One of the Deep South’s finest pockets of deep woods, Alabama’s William B. Bankhead National Forest has a potential for adventure and natural beauty you’d expect of a bigger, wilder place. The forest’s 180,000 acres encompass pine-clad and hardwood forest, burbling streams, deep gorges, and an arkful of wildlife. Bankhead is part of the Warrior Mountains, the western terminus of the Appalachian Mountains; before Europeans arrived, the forests here had been hunted for some 12,000 years by the Choctaw and Cherokee peoples.

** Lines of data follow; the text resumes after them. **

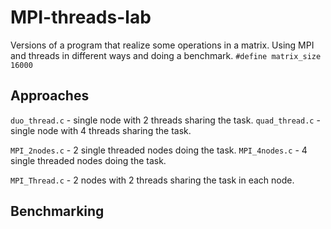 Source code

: # MPI-threads-lab
Versions of a program that realize some operations in a matrix. Using MPI and threads in different ways and doing a benchmark.
`#define matrix_size 16000`

## Approaches 
`duo_thread.c` - single node with 2 threads sharing the task.
`quad_thread.c` - single node with 4 threads sharing the task.

`MPI_2nodes.c` - 2 single threaded nodes doing the task. 
`MPI_4nodes.c` - 4 single threaded nodes doing the task.

`MPI_Thread.c` - 2 nodes with 2 threads sharing the task in each node.

## Benchmarking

Bankhead’s jewel is the Sipsey Wilderness, sometimes called the “Land of a Thousand Waterfalls.” A maze of upland ridges and deep, lushly grown canyons, the Sipsey’s irregular topography is the result of a meeting between the limestone geology of the Cumberland Plateau and flowing, falling water — a lot of it. Thread your way into one of its deeper hollows and you’ll find stands of giant, ancient trees; in typical southern Appalachian fashion, they’ll likely be a diverse lot that includes yellow pine, eastern hemlock, and cucumber magnolia all jumbled together. And the music of falling water will almost certainly be heard wherever you go, likely from more than one quarter.
Bankhead is also home to the Sipsey Fork, Alabama’s only National Wild and Scenic River and a fine canoeing stream. The southeast quarter of the forest winds around part of the octopus-like Lewis Smith Lake, excellent for bass and bluegill fishing.